(Collected data)
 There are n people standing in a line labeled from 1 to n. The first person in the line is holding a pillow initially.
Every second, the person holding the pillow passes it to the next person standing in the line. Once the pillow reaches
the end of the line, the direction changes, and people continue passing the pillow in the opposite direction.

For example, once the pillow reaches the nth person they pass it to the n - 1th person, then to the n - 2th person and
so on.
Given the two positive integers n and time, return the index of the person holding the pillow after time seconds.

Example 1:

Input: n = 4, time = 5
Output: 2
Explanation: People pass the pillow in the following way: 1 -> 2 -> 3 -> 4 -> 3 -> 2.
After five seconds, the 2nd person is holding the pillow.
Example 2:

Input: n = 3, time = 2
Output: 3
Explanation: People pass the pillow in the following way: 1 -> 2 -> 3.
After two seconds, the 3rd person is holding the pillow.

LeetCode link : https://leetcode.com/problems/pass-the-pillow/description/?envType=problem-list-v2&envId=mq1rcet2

WORK ITEM:
The data given above must be transcribed exactly and completely.

EXERCISE ANSWER:
 There are n people standing in a line labeled from 1 to n. The first person in the line is holding a pillow initially.
Every second, the person holding the pillow passes it to the next person standing in the line. Once the pillow reaches
the end of the line, the direction changes, and people continue passing the pillow in the opposite direction.

For example, once the pillow reaches the nth person they pass it to the n - 1th person, then to the n - 2th person and
so on.
Given the two positive integers n and time, return the index of the person holding the pillow after time seconds.

Example 1:

Input: n = 4, time = 5
Output: 2
Explanation: People pass the pillow in the following way: 1 -> 2 -> 3 -> 4 -> 3 -> 2.
After five seconds, the 2nd person is holding the pillow.
Example 2:

Input: n = 3, time = 2
Output: 3
Explanation: People pass the pillow in the following way: 1 -> 2 -> 3.
After two seconds, the 3rd person is holding the pillow.

LeetCode link : https://leetcode.com/problems/pass-the-pillow/description/?envType=problem-list-v2&envId=mq1rcet2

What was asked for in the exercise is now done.